Your task is to transcribe all of the data below exactly, omitting the images.

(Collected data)

---*---

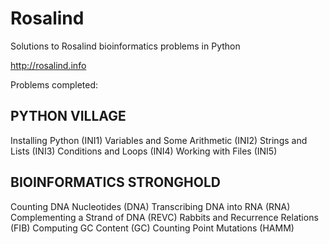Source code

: Rosalind
========

Solutions to Rosalind bioinformatics problems in Python

http://rosalind.info

Problems completed:

PYTHON VILLAGE
------
Installing Python (INI1)
Variables and Some Arithmetic (INI2)
Strings and Lists (INI3)
Conditions and Loops (INI4)
Working with Files (INI5)

BIOINFORMATICS STRONGHOLD
------
Counting DNA Nucleotides (DNA)
Transcribing DNA into RNA (RNA)
Complementing a Strand of DNA (REVC)
Rabbits and Recurrence Relations (FIB)
Computing GC Content (GC)
Counting Point Mutations (HAMM)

---*---

__EXERCISE SOLUTION__:
Source code

: Rosalind
========

Solutions to Rosalind bioinformatics problems in Python

http://rosalind.info

Problems completed:

PYTHON VILLAGE
------
Installing Python (INI1)
Variables and Some Arithmetic (INI2)
Strings and Lists (INI3)
Conditions and Loops (INI4)
Working with Files (INI5)

BIOINFORMATICS STRONGHOLD
------
Counting DNA Nucleotides (DNA)
Transcribing DNA into RNA (RNA)
Complementing a Strand of DNA (REVC)
Rabbits and Recurrence Relations (FIB)
Computing GC Content (GC)
Counting Point Mutations (HAMM)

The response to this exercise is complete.